Tomato mosaic virus (ToMV) is a plant pathogenic virus. It is found worldwide and affects tomatoes and many other plants.

==Symptoms==

The foliage of affected tomato plants shows mottling, with alternating yellowish and darker green areas, the latter often appearing thicker and raised giving a blister-like appearance. The leaves tend to be fern-like in appearance with pointed tips and younger leaves may be twisted. The fruit may be distorted, yellow blotches and necrotic spots may occur on both ripe and green fruit and there may be internal browning of the fruit wall. In young plants, the infection reduces the set of fruit and may cause distortions and blemishes.
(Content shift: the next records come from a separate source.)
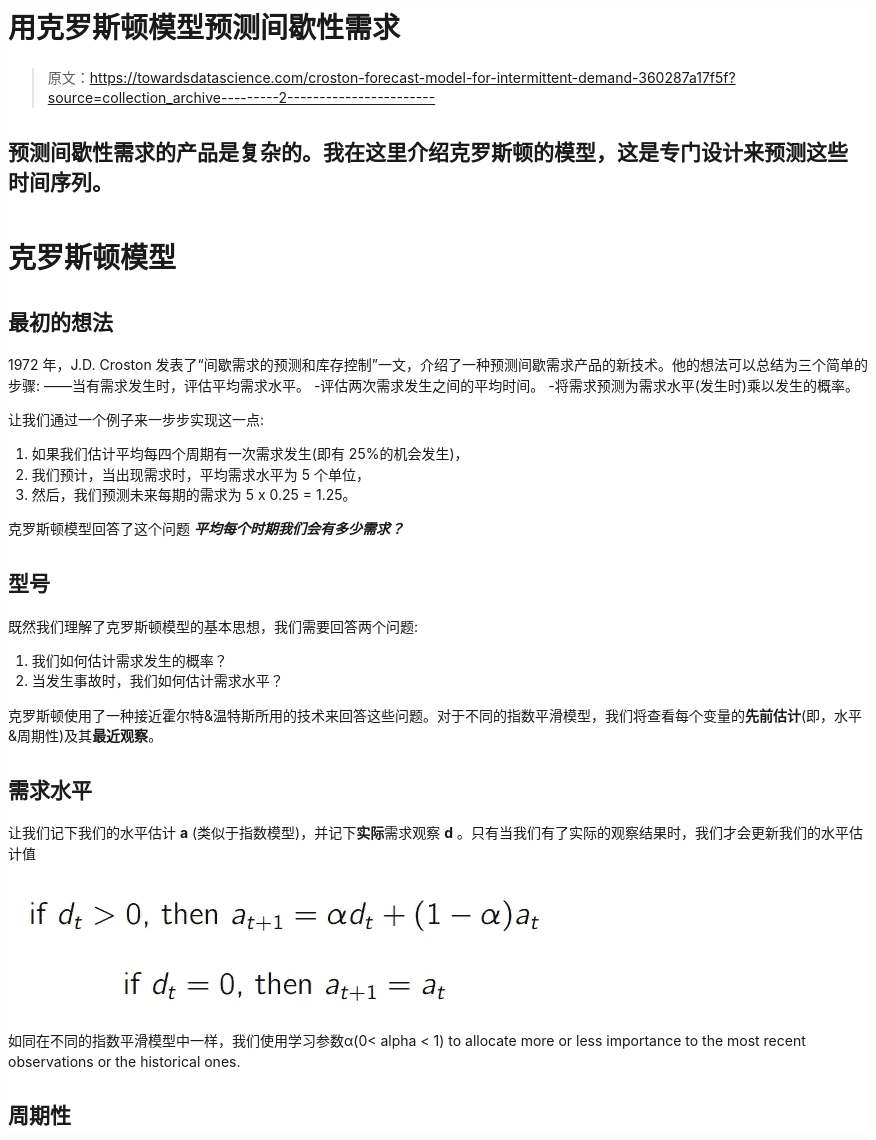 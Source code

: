 # 用克罗斯顿模型预测间歇性需求

> 原文：<https://towardsdatascience.com/croston-forecast-model-for-intermittent-demand-360287a17f5f?source=collection_archive---------2----------------------->

## 预测间歇性需求的产品是复杂的。我在这里介绍克罗斯顿的模型，这是专门设计来预测这些时间序列。

# 克罗斯顿模型

## **最初的想法**

1972 年，J.D. Croston 发表了“间歇需求的预测和库存控制”一文，介绍了一种预测间歇需求产品的新技术。他的想法可以总结为三个简单的步骤:
——当有需求发生时，评估平均需求水平。
-评估两次需求发生之间的平均时间。
-将需求预测为需求水平(发生时)乘以发生的概率。

让我们通过一个例子来一步步实现这一点:

1.  如果我们估计平均每四个周期有一次需求发生(即有 25%的机会发生)，
2.  我们预计，当出现需求时，平均需求水平为 5 个单位，
3.  然后，我们预测未来每期的需求为 5 x 0.25 = 1.25。

克罗斯顿模型回答了这个问题 ***平均每个时期我们会有多少需求？***

## **型号**

既然我们理解了克罗斯顿模型的基本思想，我们需要回答两个问题:

1.  我们如何估计需求发生的概率？
2.  当发生事故时，我们如何估计需求水平？

克罗斯顿使用了一种接近霍尔特&温特斯所用的技术来回答这些问题。对于不同的指数平滑模型，我们将查看每个变量的**先前估计**(即，水平&周期性)及其**最近观察**。

## **需求水平**

让我们记下我们的水平估计 **a** (类似于指数模型)，并记下**实际**需求观察 **d** 。只有当我们有了实际的观察结果时，我们才会更新我们的水平估计值

![](img/61d7cc987c74beb5f31291d8b2dc2034.png)

如同在不同的指数平滑模型中一样，我们使用学习参数α(0< alpha < 1) to allocate more or less importance to the most recent observations or the historical ones.

## **周期性**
The entire plant may be dwarfed and the flowers discoloured. Environmental conditions influence the symptoms. These include temperature, day length and light intensity as well as the variety, the age of the plant at infection and the virulence of the strain of ToMV.

==Host plants==
Besides Solanaceous plants, such as pepper and petunia, ToMV affects a wide range of other crop and ornamental plants. These include snapdragon, delphinium and marigold and a great many other plants to a lesser extent. The infection is generally restricted to plants that are grown in seedbeds and transplanted as it is in the handling processes that the virus is likely to gain entry. Symptoms on other plant hosts include blistering, chlorosis, curling, distortion, dwarfing and mottling of the leaves.

==Means of infection==
The virus may be introduced on infected seed. Only a small number of seedlings need to be infected for the virus to spread
rapidly. It can also be spread on contaminated tools and the clothing and hands of workers during routine activities.